She/Her ✨ Achieving True Peace
Aug 12, 2020
346
Update: god I'm so weak. I talked to him and maybe we can work it out. But breaking up and getting back together is one of his hard limits. It's just me and my damn trust issues now. Some part of me believes it will work some part of me is screaming bloody murder because I just still want to CTB. But still I just don't think I can CTB and hurt him like that now that I know how it feels … so long he cares for me and I care for him maybe there's a chance I don't know. I'm such a mess I'm so lost I don't know what I want and no matter what I think eventually I'll die by my own hand. Am I just extending the pain at some point. Maybe love is just an addiction.
 
F

Forever Dead

Student
Mar 5, 2022
106
I was in a similar situation to yours a few years ago.

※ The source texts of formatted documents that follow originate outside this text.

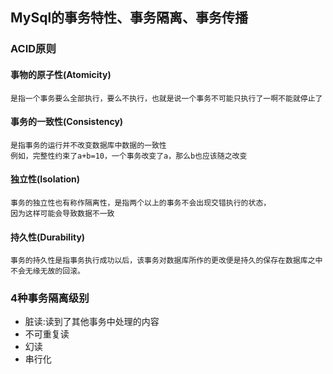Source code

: ## MySql的事务特性、事务隔离、事务传播
### ACID原则
#### 事物的原子性(Atomicity)
    是指一个事务要么全部执行，要么不执行，也就是说一个事务不可能只执行了一啊不能就停止了

#### 事务的一致性(Consistency)
    是指事务的运行并不改变数据库中数据的一致性
    例如，完整性约束了a+b=10，一个事务改变了a，那么b也应该随之改变
    
#### 独立性(Isolation)
    事务的独立性也有称作隔离性，是指两个以上的事务不会出现交错执行的状态，
    因为这样可能会导致数据不一致
    
#### 持久性(Durability)
    事务的持久性是指事务执行成功以后，该事务对数据库所作的更改便是持久的保存在数据库之中
    不会无缘无故的回滚。
    
### 4种事务隔离级别
* 脏读:读到了其他事务中处理的内容
* 不可重复读
* 幻读
* 串行化

    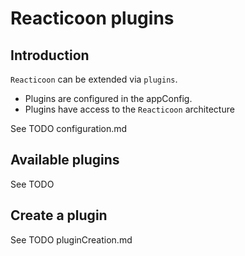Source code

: # Reacticoon plugins

## Introduction

`Reacticoon` can be extended via `plugins`.

- Plugins are configured in the appConfig.
- Plugins have access to the `Reacticoon` architecture

See TODO configuration.md

## Available plugins

See TODO

## Create a plugin

See TODO pluginCreation.md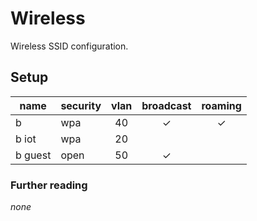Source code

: # Wireless

Wireless SSID configuration.

## Setup

| name    | security | vlan | broadcast | roaming |
|---------|----------|:----:|:---------:|:-------:|
| b       | wpa      |  40  |     ✓     |    ✓    |
| b iot   | wpa      |  20  |           |         |
| b guest | open     |  50  |     ✓     |         |

### Further reading

*none*
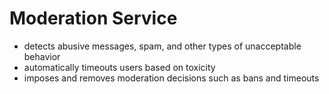 # Moderation Service

- detects abusive messages, spam, and other types of unacceptable behavior
- automatically timeouts users based on toxicity
- imposes and removes moderation decisions such as bans and timeouts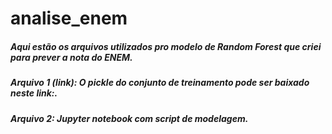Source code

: # analise_enem
##### Aqui estão os arquivos utilizados pro modelo de Random Forest que criei para prever a nota do ENEM.
##### Arquivo 1 (link): O pickle do conjunto de treinamento pode ser baixado neste link:.
##### Arquivo 2: Jupyter notebook com script de modelagem.
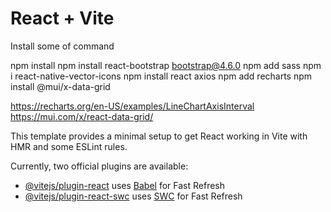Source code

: # React + Vite

Install some of command

npm install 
npm install react-bootstrap bootstrap@4.6.0
npm add sass
npm i react-native-vector-icons
npm install react axios
npm add recharts
npm install @mui/x-data-grid

https://recharts.org/en-US/examples/LineChartAxisInterval
https://mui.com/x/react-data-grid/


This template provides a minimal setup to get React working in Vite with HMR and some ESLint rules.

Currently, two official plugins are available:

- [@vitejs/plugin-react](https://github.com/vitejs/vite-plugin-react/blob/main/packages/plugin-react/README.md) uses [Babel](https://babeljs.io/) for Fast Refresh
- [@vitejs/plugin-react-swc](https://github.com/vitejs/vite-plugin-react-swc) uses [SWC](https://swc.rs/) for Fast Refresh
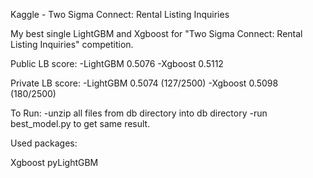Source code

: Kaggle - Two Sigma Connect: Rental Listing Inquiries

My best single LightGBM and Xgboost for "Two Sigma Connect: Rental Listing Inquiries" competition.

Public LB score: 
	-LightGBM 0.5076
	-Xgboost 0.5112
 
Private LB score: 
	-LightGBM 0.5074 (127/2500)
	-Xgboost 0.5098 (180/2500)


To Run:
	-unzip all files from db directory into db directory
	-run best_model.py to get same result.


Used packages:

Xgboost
pyLightGBM
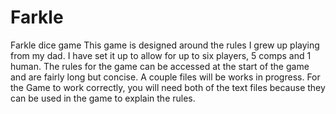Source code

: # Farkle
Farkle dice game
This game is designed around the rules I grew up playing from my dad.
I have set it up to allow for up to six players, 5 comps and 1 human.
The rules for the game can be accessed at the start of the game and are fairly long but concise.
A couple files will be works in progress.
For the Game to work correctly, you will need both of the text files because they can be used in the game to explain the rules.
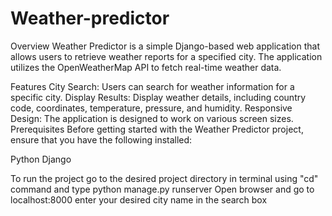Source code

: # Weather-predictor
Overview
Weather Predictor is a simple Django-based web application that allows users to retrieve weather reports for a specified city. The application utilizes the OpenWeatherMap API to fetch real-time weather data.

Features
City Search: Users can search for weather information for a specific city.
Display Results: Display weather details, including country code, coordinates, temperature, pressure, and humidity.
Responsive Design: The application is designed to work on various screen sizes.
Prerequisites
Before getting started with the Weather Predictor project, ensure that you have the following installed:

Python
Django

To run the project go to the desired project directory in terminal using "cd" command and type python manage.py runserver
Open browser and go to localhost:8000 enter your desired city name in the search box 

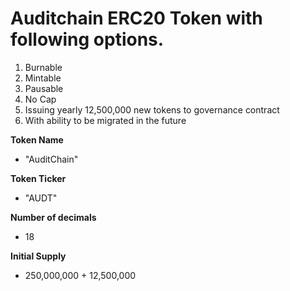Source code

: # Auditchain ERC20 Token with following options.

1. Burnable
2. Mintable
3. Pausable
4. No Cap
5. Issuing yearly 12,500,000 new tokens to governance contract
6. With ability to be migrated in the future

**Token Name**
* "AuditChain"

**Token Ticker**
* "AUDT"

**Number of decimals**
* 18

**Initial Supply**
* 250,000,000 + 12,500,000
  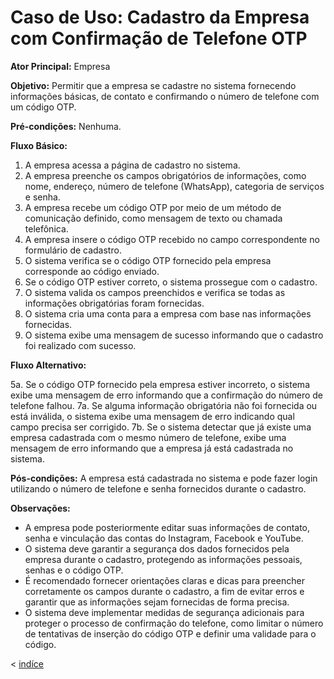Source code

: # Caso de Uso: Cadastro da Empresa com Confirmação de Telefone OTP

**Ator Principal:** Empresa

**Objetivo:** Permitir que a empresa se cadastre no sistema fornecendo informações básicas, de contato e confirmando o número de telefone com um código OTP.

**Pré-condições:** Nenhuma.

**Fluxo Básico:**

1. A empresa acessa a página de cadastro no sistema.
2. A empresa preenche os campos obrigatórios de informações, como nome, endereço, número de telefone (WhatsApp), categoria de serviços e senha.
3. A empresa recebe um código OTP por meio de um método de comunicação definido, como mensagem de texto ou chamada telefônica.
4. A empresa insere o código OTP recebido no campo correspondente no formulário de cadastro.
5. O sistema verifica se o código OTP fornecido pela empresa corresponde ao código enviado.
6. Se o código OTP estiver correto, o sistema prossegue com o cadastro.
7. O sistema valida os campos preenchidos e verifica se todas as informações obrigatórias foram fornecidas.
8. O sistema cria uma conta para a empresa com base nas informações fornecidas.
9. O sistema exibe uma mensagem de sucesso informando que o cadastro foi realizado com sucesso.

**Fluxo Alternativo:**

5a. Se o código OTP fornecido pela empresa estiver incorreto, o sistema exibe uma mensagem de erro informando que a confirmação do número de telefone falhou.
7a. Se alguma informação obrigatória não foi fornecida ou está inválida, o sistema exibe uma mensagem de erro indicando qual campo precisa ser corrigido.
7b. Se o sistema detectar que já existe uma empresa cadastrada com o mesmo número de telefone, exibe uma mensagem de erro informando que a empresa já está cadastrada no sistema.

**Pós-condições:** A empresa está cadastrada no sistema e pode fazer login utilizando o número de telefone e senha fornecidos durante o cadastro.

**Observações:**

- A empresa pode posteriormente editar suas informações de contato, senha e vinculação das contas do Instagram, Facebook e YouTube.
- O sistema deve garantir a segurança dos dados fornecidos pela empresa durante o cadastro, protegendo as informações pessoais, senhas e o código OTP.
- É recomendado fornecer orientações claras e dicas para preencher corretamente os campos durante o cadastro, a fim de evitar erros e garantir que as informações sejam fornecidas de forma precisa.
- O sistema deve implementar medidas de segurança adicionais para proteger o processo de confirmação do telefone, como limitar o número de tentativas de inserção do código OTP e definir uma validade para o código.

< [indíce](../indice.md)
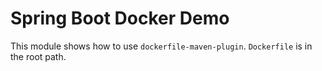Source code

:# Spring Boot Docker Demo

This module shows how to use `dockerfile-maven-plugin`. `Dockerfile` is in the root path.
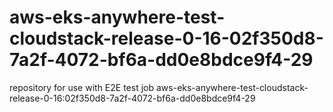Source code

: # aws-eks-anywhere-test-cloudstack-release-0-16-02f350d8-7a2f-4072-bf6a-dd0e8bdce9f4-29
repository for use with E2E test job aws-eks-anywhere-test-cloudstack-release-0-16:02f350d8-7a2f-4072-bf6a-dd0e8bdce9f4-29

In the end I decided that the relationship was having way too much of a negative impact on my mental health so I broke up with her. She was never supportive and was untrustworthy. Is your relationship really worth all the turmoil ? Breaking up with my ex was the right thing to do because after a few weeks apart I felt so much better, despite the fact that I still loved her. Is it really worth carrying on with a relationship that is causing you so much distress ? Maybe you just need a fresh start, however hard that may be. Things can change for the better, and no bad situation lasts forever. I wish you well and hope you get through this.